We are thinking to convert these data to erasure coding format gradually. And we are using archive storage with erasure coding to reduce more cost of the storage.
Now we are using erasure coding in our production cluster on trial. We would convert old data to erasure coding format steadily.
The cost of archive disk which is used in our cluster is about 70% of the cost of normal disk.
Furthermore, along with Erasure Coding, the cost would reduce by more 50%.
In total, we could reduce storage costs to 35% of tripled replication.
And we are using erasure coded ORC files as Hive input data.
This chart is the execution time of the hive query on the erasure coded ORC files.

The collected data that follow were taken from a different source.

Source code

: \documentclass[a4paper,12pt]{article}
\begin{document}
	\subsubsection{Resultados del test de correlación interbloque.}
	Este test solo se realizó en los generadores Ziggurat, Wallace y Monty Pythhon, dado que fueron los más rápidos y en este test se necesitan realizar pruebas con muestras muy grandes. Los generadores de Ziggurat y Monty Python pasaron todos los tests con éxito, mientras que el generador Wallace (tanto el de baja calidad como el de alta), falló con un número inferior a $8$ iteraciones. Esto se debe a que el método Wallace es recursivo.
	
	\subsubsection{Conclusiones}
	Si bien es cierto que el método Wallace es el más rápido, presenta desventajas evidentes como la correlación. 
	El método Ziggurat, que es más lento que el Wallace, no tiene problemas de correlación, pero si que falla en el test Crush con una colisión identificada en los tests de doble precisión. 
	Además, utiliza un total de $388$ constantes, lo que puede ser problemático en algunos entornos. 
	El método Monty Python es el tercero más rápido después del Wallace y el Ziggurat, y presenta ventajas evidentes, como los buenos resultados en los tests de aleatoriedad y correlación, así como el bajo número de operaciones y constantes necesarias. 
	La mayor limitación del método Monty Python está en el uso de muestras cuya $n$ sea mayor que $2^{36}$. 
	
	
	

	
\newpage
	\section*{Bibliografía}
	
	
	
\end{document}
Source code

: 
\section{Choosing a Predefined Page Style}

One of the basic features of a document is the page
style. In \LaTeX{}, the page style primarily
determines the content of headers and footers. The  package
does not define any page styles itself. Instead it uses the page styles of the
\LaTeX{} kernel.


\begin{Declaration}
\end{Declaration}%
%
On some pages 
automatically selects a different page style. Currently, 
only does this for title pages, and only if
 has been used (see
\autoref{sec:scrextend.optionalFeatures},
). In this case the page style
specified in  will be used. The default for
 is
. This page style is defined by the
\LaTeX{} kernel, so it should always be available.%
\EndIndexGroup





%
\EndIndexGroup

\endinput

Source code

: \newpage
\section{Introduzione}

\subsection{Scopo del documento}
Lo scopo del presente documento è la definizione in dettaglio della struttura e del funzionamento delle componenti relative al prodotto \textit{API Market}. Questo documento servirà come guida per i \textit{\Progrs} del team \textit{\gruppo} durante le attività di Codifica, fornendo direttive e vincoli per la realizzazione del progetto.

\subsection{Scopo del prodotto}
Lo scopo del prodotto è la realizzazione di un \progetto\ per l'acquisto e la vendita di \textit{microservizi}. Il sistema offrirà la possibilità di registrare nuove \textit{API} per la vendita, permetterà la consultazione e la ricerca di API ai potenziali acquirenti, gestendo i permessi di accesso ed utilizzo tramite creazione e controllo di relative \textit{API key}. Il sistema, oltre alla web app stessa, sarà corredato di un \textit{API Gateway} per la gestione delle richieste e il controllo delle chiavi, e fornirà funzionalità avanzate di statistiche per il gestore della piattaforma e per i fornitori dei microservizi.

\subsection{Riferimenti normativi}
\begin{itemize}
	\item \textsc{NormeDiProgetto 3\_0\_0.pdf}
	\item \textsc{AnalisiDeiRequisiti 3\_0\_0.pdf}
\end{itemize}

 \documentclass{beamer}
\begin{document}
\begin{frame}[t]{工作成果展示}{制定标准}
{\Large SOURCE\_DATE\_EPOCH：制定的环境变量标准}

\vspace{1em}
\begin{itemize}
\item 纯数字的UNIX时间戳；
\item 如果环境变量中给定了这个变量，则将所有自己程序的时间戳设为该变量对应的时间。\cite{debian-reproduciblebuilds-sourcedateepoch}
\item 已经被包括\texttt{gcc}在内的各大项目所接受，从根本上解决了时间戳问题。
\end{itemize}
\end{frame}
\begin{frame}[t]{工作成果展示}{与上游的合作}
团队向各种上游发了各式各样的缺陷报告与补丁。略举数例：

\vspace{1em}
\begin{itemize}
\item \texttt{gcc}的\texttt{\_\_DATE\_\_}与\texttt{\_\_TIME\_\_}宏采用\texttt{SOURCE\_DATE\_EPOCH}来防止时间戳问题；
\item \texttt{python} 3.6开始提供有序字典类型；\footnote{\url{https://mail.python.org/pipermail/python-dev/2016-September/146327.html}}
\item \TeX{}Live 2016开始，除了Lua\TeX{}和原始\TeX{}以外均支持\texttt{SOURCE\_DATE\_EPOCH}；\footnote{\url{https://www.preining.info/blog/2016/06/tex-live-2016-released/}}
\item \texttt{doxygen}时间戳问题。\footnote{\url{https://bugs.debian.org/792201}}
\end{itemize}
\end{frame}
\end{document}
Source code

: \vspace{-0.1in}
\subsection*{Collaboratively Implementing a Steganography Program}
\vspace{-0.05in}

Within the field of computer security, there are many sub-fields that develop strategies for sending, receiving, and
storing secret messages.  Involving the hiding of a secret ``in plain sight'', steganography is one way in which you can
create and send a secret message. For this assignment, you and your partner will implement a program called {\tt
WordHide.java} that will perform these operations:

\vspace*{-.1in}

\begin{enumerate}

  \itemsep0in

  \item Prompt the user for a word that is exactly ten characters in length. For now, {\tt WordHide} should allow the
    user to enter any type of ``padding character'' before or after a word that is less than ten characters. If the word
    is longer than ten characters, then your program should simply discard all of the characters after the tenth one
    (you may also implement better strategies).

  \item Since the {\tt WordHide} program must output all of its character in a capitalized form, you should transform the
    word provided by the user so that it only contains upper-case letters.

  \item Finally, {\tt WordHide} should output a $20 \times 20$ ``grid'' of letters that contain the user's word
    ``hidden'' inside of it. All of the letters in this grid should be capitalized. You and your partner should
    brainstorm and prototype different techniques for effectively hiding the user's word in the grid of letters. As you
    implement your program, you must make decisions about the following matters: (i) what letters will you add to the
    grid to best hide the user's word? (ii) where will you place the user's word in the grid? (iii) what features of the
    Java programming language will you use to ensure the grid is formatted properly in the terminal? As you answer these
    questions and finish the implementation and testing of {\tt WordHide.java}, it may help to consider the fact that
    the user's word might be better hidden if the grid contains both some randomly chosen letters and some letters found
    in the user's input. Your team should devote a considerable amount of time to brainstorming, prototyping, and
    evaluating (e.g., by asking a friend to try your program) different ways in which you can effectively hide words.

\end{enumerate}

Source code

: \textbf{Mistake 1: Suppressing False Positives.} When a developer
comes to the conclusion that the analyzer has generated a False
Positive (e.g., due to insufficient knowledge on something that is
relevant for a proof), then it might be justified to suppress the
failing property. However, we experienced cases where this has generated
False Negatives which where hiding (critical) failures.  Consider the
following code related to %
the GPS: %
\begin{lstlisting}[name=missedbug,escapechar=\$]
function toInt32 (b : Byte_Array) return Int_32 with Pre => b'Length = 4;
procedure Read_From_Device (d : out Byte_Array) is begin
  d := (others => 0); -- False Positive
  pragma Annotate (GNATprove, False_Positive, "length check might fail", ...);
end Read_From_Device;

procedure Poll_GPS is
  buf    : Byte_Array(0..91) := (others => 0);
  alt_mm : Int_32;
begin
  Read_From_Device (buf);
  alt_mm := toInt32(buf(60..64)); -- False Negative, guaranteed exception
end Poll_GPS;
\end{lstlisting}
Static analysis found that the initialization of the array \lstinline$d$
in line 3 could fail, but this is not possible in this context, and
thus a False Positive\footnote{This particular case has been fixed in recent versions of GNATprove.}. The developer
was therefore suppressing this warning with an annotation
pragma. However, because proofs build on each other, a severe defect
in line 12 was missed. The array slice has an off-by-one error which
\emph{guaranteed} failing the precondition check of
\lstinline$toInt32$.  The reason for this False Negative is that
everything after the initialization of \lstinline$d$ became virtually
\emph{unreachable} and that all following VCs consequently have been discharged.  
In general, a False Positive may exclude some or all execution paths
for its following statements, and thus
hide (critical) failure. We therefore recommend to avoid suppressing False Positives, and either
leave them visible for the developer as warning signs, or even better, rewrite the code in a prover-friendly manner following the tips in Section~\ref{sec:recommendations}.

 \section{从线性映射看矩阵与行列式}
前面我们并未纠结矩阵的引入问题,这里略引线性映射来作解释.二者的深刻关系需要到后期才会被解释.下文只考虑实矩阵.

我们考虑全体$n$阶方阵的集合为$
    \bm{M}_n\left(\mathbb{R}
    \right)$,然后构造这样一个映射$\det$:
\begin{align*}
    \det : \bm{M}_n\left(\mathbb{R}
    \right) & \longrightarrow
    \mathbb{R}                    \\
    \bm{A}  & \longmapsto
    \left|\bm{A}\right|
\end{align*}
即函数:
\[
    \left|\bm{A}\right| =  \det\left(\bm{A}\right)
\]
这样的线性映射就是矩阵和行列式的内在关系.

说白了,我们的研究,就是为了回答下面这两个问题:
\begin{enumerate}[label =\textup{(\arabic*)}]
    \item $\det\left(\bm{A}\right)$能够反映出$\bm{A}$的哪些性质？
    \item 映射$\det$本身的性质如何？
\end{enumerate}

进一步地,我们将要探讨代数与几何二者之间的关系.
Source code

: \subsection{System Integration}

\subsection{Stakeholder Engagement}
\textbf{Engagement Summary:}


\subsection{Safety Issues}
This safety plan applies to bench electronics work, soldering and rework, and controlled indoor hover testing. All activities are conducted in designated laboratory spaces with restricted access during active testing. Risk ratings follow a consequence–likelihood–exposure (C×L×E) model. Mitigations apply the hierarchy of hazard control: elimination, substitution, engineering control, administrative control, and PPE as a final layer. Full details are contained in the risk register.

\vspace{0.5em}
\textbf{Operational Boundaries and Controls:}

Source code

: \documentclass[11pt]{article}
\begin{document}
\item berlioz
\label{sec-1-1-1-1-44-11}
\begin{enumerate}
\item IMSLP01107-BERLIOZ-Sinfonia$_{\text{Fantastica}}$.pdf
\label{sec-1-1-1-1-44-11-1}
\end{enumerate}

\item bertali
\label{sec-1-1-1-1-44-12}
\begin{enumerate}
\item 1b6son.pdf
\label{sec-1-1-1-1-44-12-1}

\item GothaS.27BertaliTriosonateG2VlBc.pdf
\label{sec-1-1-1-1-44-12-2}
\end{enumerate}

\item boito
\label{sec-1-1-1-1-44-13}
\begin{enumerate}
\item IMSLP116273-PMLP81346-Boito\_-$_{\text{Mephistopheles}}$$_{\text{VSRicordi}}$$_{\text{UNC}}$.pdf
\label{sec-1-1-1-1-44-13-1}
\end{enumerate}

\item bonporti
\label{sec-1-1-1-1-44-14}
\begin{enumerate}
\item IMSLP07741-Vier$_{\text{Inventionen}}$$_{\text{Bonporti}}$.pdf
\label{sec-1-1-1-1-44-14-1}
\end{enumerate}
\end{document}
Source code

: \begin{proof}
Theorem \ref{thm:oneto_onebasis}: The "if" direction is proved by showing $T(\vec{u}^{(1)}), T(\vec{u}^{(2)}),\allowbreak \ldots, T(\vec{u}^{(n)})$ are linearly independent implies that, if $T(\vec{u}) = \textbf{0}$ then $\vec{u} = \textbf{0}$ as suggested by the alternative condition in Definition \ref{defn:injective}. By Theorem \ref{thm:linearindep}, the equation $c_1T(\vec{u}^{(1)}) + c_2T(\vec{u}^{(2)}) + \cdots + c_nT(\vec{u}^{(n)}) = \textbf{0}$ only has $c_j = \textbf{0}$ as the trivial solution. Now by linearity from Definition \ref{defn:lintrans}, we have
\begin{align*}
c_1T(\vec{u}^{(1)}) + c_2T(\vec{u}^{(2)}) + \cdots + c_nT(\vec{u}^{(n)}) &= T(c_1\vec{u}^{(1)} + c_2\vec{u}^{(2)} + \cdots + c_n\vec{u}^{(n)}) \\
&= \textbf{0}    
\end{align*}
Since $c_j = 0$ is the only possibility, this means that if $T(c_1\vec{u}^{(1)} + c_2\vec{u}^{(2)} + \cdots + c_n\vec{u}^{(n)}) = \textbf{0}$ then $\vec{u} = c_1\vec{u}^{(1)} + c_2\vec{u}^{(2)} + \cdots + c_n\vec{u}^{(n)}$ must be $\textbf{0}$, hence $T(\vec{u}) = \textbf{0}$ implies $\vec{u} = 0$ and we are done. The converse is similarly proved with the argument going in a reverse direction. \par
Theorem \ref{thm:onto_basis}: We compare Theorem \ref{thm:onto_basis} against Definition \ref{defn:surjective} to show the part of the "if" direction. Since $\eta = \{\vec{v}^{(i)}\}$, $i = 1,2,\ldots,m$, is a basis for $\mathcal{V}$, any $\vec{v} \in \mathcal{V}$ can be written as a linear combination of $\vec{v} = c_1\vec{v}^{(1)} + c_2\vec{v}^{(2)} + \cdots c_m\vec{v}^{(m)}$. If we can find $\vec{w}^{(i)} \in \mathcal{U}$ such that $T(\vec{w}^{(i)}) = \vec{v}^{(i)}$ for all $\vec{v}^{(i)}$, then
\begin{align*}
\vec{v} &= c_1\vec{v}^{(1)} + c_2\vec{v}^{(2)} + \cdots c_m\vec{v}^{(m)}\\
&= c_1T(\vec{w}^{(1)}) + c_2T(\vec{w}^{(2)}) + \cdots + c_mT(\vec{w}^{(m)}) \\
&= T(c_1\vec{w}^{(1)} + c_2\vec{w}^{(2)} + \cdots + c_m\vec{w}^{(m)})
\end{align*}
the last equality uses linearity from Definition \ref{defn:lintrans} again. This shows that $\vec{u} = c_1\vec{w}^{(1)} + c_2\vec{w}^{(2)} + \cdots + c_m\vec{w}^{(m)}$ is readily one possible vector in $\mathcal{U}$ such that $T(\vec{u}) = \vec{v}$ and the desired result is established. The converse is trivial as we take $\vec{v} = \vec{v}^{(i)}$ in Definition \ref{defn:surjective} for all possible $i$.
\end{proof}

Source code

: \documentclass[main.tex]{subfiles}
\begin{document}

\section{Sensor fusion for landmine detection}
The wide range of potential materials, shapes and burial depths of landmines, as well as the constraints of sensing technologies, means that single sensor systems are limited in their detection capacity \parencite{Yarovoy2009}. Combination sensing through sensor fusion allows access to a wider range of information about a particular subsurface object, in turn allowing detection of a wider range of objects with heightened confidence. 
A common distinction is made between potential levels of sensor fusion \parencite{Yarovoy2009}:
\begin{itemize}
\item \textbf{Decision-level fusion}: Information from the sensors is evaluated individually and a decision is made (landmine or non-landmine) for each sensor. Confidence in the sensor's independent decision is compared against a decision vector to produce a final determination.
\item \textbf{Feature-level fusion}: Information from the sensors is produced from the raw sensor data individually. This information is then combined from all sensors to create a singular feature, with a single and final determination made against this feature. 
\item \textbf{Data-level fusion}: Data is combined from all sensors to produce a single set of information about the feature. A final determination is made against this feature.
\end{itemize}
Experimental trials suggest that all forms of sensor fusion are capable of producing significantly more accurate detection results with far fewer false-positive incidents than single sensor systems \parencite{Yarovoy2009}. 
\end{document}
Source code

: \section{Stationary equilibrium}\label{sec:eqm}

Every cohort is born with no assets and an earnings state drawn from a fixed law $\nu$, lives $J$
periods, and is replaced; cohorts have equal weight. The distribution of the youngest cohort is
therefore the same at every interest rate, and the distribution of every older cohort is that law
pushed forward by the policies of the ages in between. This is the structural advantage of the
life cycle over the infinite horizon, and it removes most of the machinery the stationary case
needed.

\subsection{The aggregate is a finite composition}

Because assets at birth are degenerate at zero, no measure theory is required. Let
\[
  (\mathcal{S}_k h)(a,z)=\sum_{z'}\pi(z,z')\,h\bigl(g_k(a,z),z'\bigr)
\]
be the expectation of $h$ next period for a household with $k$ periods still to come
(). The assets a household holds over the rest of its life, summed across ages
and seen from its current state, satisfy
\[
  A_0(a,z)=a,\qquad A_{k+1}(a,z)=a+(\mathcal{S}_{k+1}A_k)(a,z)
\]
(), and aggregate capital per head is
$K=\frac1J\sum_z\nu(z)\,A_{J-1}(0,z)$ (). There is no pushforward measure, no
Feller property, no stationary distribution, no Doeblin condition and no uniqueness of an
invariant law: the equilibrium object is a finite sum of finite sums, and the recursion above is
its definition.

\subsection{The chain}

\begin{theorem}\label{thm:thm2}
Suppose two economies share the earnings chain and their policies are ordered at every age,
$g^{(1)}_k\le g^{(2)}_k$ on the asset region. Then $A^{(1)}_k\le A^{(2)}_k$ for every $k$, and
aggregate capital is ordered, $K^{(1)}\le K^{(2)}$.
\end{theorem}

The ORC files are about 2TB and holds 17billion records.
The vertical axis shows execution time seconds. The horizontal axis shows each different queries.
The red bar is using erasure coded files and the blue bar is using replication files.
As you can see, the execution time seemed to increase when the input data is erasure coded files.
But it will be acceptable, considering the queries are rarely executed
Finally, I’m going to talk about the future phase of HDFS erasure coding and new features or enhancement of the HDFS erasure coding which we want to import into our clusters.
First, we are going to try to use other codecs such as Intel ISA-Library and Hitchhiker algorithm to improve write performance.
And we are also interested in contiguous layout erasure coding which can provide data locality.
And we will contribute to implement hflush and hsync.
If they were implemented in HDFS erasure coding, we would be able to use erasure coding format in much more scenarios.
At last, I would like to make a conclusion.
In this talk, HDFS erasure coding was introduced and the results of the tests in our clusters were shared as well. And thanks to erasure coding.
We are really reducing the storage cost in production. It’s ready for production.